The Second Symphony received almost as fine a performance, my sole reservation concerning the finale. Once again the COE’s playing was beyond praise, even though here there were times when one might have wished for a larger band. (Not so many of them, though, I have to admit.) All-too-easy summations of this as the ‘sunniest’ of Brahms’s works sounded as irrelevant as they are. Deeper undercurrents, again founded in Haitink’s harmonic understanding, were given their due: again permitted to emerge with an art that concealed art, apparently ‘natural’, rather than underlined.

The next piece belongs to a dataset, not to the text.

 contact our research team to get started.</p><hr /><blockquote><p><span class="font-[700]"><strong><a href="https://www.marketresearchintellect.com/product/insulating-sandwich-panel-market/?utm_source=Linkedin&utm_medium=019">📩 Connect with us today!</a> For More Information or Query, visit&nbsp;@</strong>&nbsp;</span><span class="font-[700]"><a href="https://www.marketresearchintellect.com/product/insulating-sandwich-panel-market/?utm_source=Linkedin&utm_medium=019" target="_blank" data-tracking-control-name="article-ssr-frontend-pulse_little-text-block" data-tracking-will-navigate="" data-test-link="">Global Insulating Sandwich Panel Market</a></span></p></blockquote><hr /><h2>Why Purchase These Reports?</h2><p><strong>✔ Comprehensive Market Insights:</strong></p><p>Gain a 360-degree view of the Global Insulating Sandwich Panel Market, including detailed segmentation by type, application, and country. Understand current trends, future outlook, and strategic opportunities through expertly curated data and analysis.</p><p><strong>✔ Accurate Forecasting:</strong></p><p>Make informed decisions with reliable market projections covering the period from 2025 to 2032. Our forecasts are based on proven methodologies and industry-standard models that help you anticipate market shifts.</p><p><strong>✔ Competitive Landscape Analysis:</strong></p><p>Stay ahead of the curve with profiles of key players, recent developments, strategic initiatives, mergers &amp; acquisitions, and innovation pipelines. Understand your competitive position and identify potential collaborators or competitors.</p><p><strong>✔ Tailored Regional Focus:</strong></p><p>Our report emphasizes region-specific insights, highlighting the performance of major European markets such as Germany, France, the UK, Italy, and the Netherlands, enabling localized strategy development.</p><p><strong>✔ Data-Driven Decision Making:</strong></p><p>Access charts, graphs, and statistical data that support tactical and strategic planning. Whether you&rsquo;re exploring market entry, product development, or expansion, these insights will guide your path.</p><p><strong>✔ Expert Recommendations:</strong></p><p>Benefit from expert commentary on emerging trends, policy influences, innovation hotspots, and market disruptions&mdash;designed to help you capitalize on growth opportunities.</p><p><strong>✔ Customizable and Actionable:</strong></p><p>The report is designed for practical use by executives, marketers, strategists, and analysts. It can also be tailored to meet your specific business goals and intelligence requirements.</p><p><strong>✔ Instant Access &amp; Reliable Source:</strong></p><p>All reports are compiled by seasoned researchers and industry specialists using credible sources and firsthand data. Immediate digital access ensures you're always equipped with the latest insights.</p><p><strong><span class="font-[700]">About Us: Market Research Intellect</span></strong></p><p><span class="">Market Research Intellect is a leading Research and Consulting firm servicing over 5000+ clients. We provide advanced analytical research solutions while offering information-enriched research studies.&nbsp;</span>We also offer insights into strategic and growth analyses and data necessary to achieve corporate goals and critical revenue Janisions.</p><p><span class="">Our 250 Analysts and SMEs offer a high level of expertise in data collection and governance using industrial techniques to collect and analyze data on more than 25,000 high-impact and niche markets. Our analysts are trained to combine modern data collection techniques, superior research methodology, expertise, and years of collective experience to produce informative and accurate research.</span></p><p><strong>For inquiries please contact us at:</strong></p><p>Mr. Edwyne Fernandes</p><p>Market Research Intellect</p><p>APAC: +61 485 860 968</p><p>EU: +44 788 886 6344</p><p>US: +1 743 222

Indeed, the weight of the first movement registered to an extent such as one rarely hears, the exposition repeat fundamental to the musical conception rather than a formalistic nod. There are arguments either way, of course; the question is what works in any particular case. The special character of the inner movements was keenly observed. Once again, Brahms’s Viennese predecessors came to mind, and more importantly to the heart’s perception. Mozart and Schubert, rather than the first movement’s Beethoven, were very much present: benevolent, inspiring ghosts. The finale, however, I could not quite come to terms with. It was fast, indeed faster than I can ever recall hearing. Crotchets per minute are neither here nor there, but Haitink, as in some of his recent Beethoven, seemed intent on driving too hard. I can understand the desire to rid Brahms of ‘autumnal’ clichés, just as much as those of ‘summer’, but this music does not lose its true excitement if it is given time to breathe. There was much to admire, and the playing of the COE continued to impress greatly, but it did not – to me at least – seem a reading quite in the spirit of what had gone before.